Task requirements: The answer should be one number: how many lines in the records below contain the word "field".

(Plain-text document sources)
# # #

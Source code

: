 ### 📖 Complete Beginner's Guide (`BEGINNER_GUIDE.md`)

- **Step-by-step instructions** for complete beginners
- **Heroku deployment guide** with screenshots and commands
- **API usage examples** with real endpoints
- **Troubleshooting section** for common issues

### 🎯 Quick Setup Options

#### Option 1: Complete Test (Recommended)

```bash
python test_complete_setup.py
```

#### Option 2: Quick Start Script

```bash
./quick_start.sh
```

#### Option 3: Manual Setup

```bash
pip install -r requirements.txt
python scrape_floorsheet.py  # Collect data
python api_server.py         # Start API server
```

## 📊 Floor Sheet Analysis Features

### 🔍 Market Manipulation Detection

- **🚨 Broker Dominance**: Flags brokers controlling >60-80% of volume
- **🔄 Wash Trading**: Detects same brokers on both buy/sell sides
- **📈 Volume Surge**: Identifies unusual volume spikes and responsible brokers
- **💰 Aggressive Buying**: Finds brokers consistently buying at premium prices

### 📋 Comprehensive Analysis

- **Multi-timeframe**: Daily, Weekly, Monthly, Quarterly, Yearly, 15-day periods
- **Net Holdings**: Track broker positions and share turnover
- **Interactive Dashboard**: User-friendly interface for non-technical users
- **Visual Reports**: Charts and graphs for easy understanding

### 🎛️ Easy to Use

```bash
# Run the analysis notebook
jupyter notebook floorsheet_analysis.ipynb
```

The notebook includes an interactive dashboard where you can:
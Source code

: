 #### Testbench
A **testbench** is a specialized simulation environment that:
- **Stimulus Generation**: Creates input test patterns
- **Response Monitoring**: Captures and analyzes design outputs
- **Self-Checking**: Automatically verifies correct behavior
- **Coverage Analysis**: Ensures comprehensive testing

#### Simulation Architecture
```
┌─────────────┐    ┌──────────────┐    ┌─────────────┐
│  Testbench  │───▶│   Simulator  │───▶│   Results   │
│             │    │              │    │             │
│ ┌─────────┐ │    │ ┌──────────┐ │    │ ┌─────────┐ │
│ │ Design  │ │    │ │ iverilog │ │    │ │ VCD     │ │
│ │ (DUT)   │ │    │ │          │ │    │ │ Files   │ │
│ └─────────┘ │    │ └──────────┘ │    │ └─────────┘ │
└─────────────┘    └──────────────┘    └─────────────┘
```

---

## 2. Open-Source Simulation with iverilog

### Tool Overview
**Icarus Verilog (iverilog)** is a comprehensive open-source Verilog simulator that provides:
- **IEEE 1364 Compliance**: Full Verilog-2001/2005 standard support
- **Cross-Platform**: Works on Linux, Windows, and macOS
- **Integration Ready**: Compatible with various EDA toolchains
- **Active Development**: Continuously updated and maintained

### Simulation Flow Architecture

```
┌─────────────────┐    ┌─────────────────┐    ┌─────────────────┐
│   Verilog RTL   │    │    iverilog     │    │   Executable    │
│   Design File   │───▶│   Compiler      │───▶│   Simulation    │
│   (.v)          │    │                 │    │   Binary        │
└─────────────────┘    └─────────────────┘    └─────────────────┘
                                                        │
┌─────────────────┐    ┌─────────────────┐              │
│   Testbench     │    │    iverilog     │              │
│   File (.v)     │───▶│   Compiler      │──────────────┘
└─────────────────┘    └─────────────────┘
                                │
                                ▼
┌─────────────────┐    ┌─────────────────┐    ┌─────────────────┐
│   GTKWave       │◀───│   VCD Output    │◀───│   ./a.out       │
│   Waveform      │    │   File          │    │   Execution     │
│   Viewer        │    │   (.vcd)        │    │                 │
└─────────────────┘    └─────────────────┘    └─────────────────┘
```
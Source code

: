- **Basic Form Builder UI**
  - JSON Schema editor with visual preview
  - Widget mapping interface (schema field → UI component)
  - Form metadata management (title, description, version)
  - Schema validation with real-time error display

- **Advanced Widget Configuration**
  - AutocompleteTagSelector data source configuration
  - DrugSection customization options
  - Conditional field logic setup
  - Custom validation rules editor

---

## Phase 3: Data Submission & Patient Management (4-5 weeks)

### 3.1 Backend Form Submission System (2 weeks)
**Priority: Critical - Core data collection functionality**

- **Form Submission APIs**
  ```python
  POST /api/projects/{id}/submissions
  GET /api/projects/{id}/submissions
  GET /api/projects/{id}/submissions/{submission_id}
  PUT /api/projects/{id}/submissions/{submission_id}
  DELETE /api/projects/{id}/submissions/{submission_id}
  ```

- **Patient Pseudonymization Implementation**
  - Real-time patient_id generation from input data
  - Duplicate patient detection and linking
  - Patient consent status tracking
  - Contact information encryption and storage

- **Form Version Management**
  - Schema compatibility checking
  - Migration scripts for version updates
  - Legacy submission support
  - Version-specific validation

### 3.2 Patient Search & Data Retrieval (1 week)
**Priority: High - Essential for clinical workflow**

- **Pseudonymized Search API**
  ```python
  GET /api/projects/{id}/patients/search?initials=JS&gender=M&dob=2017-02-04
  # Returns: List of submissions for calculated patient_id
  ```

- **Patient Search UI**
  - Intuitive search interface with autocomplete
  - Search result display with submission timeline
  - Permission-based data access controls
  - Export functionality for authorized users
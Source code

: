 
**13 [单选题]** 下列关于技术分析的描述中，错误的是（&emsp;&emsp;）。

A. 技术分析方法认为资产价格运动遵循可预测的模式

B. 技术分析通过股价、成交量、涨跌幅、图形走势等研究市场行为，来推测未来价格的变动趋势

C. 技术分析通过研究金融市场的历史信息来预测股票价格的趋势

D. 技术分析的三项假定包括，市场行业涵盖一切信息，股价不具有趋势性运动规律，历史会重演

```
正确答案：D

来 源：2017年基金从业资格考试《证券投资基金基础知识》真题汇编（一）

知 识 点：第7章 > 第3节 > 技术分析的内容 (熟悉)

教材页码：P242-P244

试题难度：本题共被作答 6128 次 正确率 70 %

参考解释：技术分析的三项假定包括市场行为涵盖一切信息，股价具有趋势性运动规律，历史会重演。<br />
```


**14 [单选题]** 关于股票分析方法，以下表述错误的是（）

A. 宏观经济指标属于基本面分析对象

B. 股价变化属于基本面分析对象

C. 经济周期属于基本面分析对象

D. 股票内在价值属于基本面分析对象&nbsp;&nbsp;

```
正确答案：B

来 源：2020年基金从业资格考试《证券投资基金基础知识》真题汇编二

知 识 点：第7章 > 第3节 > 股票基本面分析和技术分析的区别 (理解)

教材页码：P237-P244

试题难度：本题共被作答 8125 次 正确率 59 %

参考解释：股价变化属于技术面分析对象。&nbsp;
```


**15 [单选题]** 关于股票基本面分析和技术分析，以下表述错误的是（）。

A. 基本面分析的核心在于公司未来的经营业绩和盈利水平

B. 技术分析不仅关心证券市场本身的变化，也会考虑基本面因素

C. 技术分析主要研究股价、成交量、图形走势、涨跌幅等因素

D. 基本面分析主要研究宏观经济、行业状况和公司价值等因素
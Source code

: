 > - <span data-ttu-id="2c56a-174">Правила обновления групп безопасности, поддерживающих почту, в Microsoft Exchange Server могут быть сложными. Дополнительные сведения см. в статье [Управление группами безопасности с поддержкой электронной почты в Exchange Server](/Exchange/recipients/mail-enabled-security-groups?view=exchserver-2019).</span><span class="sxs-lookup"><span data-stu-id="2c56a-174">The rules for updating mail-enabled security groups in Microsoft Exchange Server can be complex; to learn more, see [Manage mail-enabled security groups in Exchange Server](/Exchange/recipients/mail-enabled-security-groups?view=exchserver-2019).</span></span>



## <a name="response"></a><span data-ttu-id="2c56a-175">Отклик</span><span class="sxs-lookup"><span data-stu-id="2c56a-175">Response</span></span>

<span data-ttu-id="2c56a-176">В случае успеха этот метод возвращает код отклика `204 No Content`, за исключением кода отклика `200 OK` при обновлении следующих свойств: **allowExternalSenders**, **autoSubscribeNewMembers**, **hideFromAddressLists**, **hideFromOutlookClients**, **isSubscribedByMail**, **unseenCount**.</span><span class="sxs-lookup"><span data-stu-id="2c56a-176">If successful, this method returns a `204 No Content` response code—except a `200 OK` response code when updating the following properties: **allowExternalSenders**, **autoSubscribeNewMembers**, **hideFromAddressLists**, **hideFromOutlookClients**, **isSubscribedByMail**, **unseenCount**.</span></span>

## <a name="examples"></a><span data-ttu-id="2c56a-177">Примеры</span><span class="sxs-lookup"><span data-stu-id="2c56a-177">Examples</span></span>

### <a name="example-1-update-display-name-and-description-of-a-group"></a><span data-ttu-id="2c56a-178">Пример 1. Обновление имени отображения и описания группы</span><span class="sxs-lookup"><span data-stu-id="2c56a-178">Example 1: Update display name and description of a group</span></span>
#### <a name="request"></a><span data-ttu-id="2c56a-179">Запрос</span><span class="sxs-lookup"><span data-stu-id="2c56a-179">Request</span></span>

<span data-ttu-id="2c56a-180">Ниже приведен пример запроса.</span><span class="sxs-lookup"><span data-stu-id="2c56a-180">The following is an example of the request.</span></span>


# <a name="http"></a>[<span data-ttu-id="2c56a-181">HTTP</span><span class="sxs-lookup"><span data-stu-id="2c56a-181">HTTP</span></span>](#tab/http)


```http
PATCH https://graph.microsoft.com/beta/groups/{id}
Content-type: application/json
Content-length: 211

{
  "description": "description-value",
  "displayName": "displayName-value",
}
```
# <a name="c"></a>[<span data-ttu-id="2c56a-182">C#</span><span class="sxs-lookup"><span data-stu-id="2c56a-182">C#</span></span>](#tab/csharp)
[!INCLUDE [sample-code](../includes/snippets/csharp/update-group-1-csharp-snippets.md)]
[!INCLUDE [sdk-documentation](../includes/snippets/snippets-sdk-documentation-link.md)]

# # #

Expected output: 2